• _WHAT TO WORK ON_
Leaving the images aside, print every record in the material exactly.

• _GIVEN DATA_
[Start of section]

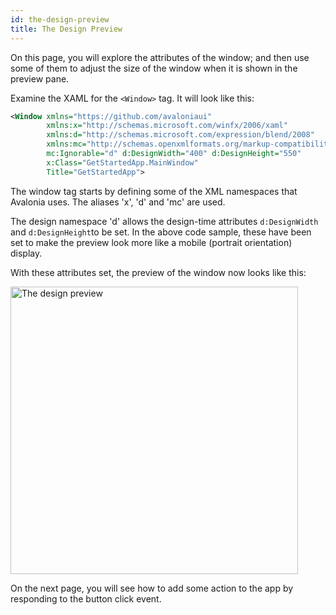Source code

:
 ```yaml
---
id: the-design-preview
title: The Design Preview
---
```


On this page, you will explore the attributes of the window; and then use some of them to adjust the size of the window when it is shown in the preview pane.

Examine the XAML for the `<Window>` tag. It will look like this:

```xml
<Window xmlns="https://github.com/avaloniaui"
        xmlns:x="http://schemas.microsoft.com/winfx/2006/xaml"
        xmlns:d="http://schemas.microsoft.com/expression/blend/2008"
        xmlns:mc="http://schemas.openxmlformats.org/markup-compatibility/2006"
        mc:Ignorable="d" d:DesignWidth="400" d:DesignHeight="550"
        x:Class="GetStartedApp.MainWindow"
        Title="GetStartedApp">
```

The window tag starts by defining some of the XML namespaces that Avalonia uses. The aliases 'x', 'd' and 'mc' are used.

The design namespace 'd' allows the design-time attributes `d:DesignWidth` and `d:DesignHeight`to be set. In the above code sample, these have been set to make the preview look more like a mobile (portrait orientation) display. 

With these attributes set, the preview of the window now looks like this:

<div style={{textAlign: 'center'}}>
    <img src="/img/get-started/test-drive/design-preview.png" alt="The design preview" width='460'/>
</div>

On the next page, you will see how to add some action to the app by responding to the button click event. 
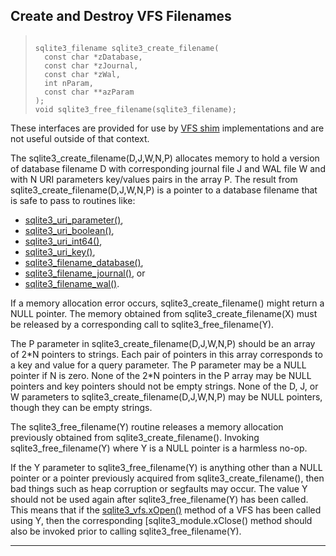 ## Create and Destroy VFS Filenames




> ```
> 
> sqlite3_filename sqlite3_create_filename(
>   const char *zDatabase,
>   const char *zJournal,
>   const char *zWal,
>   int nParam,
>   const char **azParam
> );
> void sqlite3_free_filename(sqlite3_filename);
> 
> ```



These interfaces are provided for use by [VFS shim](vfs.html#shim) implementations and
are not useful outside of that context.


The sqlite3\_create\_filename(D,J,W,N,P) allocates memory to hold a version of
database filename D with corresponding journal file J and WAL file W and
with N URI parameters key/values pairs in the array P. The result from
sqlite3\_create\_filename(D,J,W,N,P) is a pointer to a database filename that
is safe to pass to routines like:
* [sqlite3\_uri\_parameter()](#sqlite3_uri_boolean),
* [sqlite3\_uri\_boolean()](#sqlite3_uri_boolean),
* [sqlite3\_uri\_int64()](#sqlite3_uri_boolean),
* [sqlite3\_uri\_key()](#sqlite3_uri_boolean),
* [sqlite3\_filename\_database()](#sqlite3_filename_database),
* [sqlite3\_filename\_journal()](#sqlite3_filename_database), or
* [sqlite3\_filename\_wal()](#sqlite3_filename_database).


If a memory allocation error occurs, sqlite3\_create\_filename() might
return a NULL pointer. The memory obtained from sqlite3\_create\_filename(X)
must be released by a corresponding call to sqlite3\_free\_filename(Y).


The P parameter in sqlite3\_create\_filename(D,J,W,N,P) should be an array
of 2\*N pointers to strings. Each pair of pointers in this array corresponds
to a key and value for a query parameter. The P parameter may be a NULL
pointer if N is zero. None of the 2\*N pointers in the P array may be
NULL pointers and key pointers should not be empty strings.
None of the D, J, or W parameters to sqlite3\_create\_filename(D,J,W,N,P) may
be NULL pointers, though they can be empty strings.


The sqlite3\_free\_filename(Y) routine releases a memory allocation
previously obtained from sqlite3\_create\_filename(). Invoking
sqlite3\_free\_filename(Y) where Y is a NULL pointer is a harmless no\-op.


If the Y parameter to sqlite3\_free\_filename(Y) is anything other
than a NULL pointer or a pointer previously acquired from
sqlite3\_create\_filename(), then bad things such as heap
corruption or segfaults may occur. The value Y should not be
used again after sqlite3\_free\_filename(Y) has been called. This means
that if the [sqlite3\_vfs.xOpen()](#sqlite3vfsxopen) method of a VFS has been called using Y,
then the corresponding \[sqlite3\_module.xClose() method should also be
invoked prior to calling sqlite3\_free\_filename(Y).




---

[End of section]

• _PROBLEM SOLUTION_
Source code

:
 ```yaml
---
id: the-design-preview
title: The Design Preview
---
```


On this page, you will explore the attributes of the window; and then use some of them to adjust the size of the window when it is shown in the preview pane.

Examine the XAML for the `<Window>` tag. It will look like this:

```xml
<Window xmlns="https://github.com/avaloniaui"
        xmlns:x="http://schemas.microsoft.com/winfx/2006/xaml"
        xmlns:d="http://schemas.microsoft.com/expression/blend/2008"
        xmlns:mc="http://schemas.openxmlformats.org/markup-compatibility/2006"
        mc:Ignorable="d" d:DesignWidth="400" d:DesignHeight="550"
        x:Class="GetStartedApp.MainWindow"
        Title="GetStartedApp">
```

The window tag starts by defining some of the XML namespaces that Avalonia uses. The aliases 'x', 'd' and 'mc' are used.

The design namespace 'd' allows the design-time attributes `d:DesignWidth` and `d:DesignHeight`to be set. In the above code sample, these have been set to make the preview look more like a mobile (portrait orientation) display. 

With these attributes set, the preview of the window now looks like this:

<div style={{textAlign: 'center'}}>
    <img src="/img/get-started/test-drive/design-preview.png" alt="The design preview" width='460'/>
</div>

On the next page, you will see how to add some action to the app by responding to the button click event. 
 ## Create and Destroy VFS Filenames




> ```
> 
> sqlite3_filename sqlite3_create_filename(
>   const char *zDatabase,
>   const char *zJournal,
>   const char *zWal,
>   int nParam,
>   const char **azParam
> );
> void sqlite3_free_filename(sqlite3_filename);
> 
> ```



These interfaces are provided for use by [VFS shim](vfs.html#shim) implementations and
are not useful outside of that context.


The sqlite3\_create\_filename(D,J,W,N,P) allocates memory to hold a version of
database filename D with corresponding journal file J and WAL file W and
with N URI parameters key/values pairs in the array P. The result from
sqlite3\_create\_filename(D,J,W,N,P) is a pointer to a database filename that
is safe to pass to routines like:
* [sqlite3\_uri\_parameter()](#sqlite3_uri_boolean),
* [sqlite3\_uri\_boolean()](#sqlite3_uri_boolean),
* [sqlite3\_uri\_int64()](#sqlite3_uri_boolean),
* [sqlite3\_uri\_key()](#sqlite3_uri_boolean),
* [sqlite3\_filename\_database()](#sqlite3_filename_database),
* [sqlite3\_filename\_journal()](#sqlite3_filename_database), or
* [sqlite3\_filename\_wal()](#sqlite3_filename_database).


If a memory allocation error occurs, sqlite3\_create\_filename() might
return a NULL pointer. The memory obtained from sqlite3\_create\_filename(X)
must be released by a corresponding call to sqlite3\_free\_filename(Y).


The P parameter in sqlite3\_create\_filename(D,J,W,N,P) should be an array
of 2\*N pointers to strings. Each pair of pointers in this array corresponds
to a key and value for a query parameter. The P parameter may be a NULL
pointer if N is zero. None of the 2\*N pointers in the P array may be
NULL pointers and key pointers should not be empty strings.
None of the D, J, or W parameters to sqlite3\_create\_filename(D,J,W,N,P) may
be NULL pointers, though they can be empty strings.


The sqlite3\_free\_filename(Y) routine releases a memory allocation
previously obtained from sqlite3\_create\_filename(). Invoking
sqlite3\_free\_filename(Y) where Y is a NULL pointer is a harmless no\-op.


If the Y parameter to sqlite3\_free\_filename(Y) is anything other
than a NULL pointer or a pointer previously acquired from
sqlite3\_create\_filename(), then bad things such as heap
corruption or segfaults may occur. The value Y should not be
used again after sqlite3\_free\_filename(Y) has been called. This means
that if the [sqlite3\_vfs.xOpen()](#sqlite3vfsxopen) method of a VFS has been called using Y,
then the corresponding \[sqlite3\_module.xClose() method should also be
invoked prior to calling sqlite3\_free\_filename(Y).




---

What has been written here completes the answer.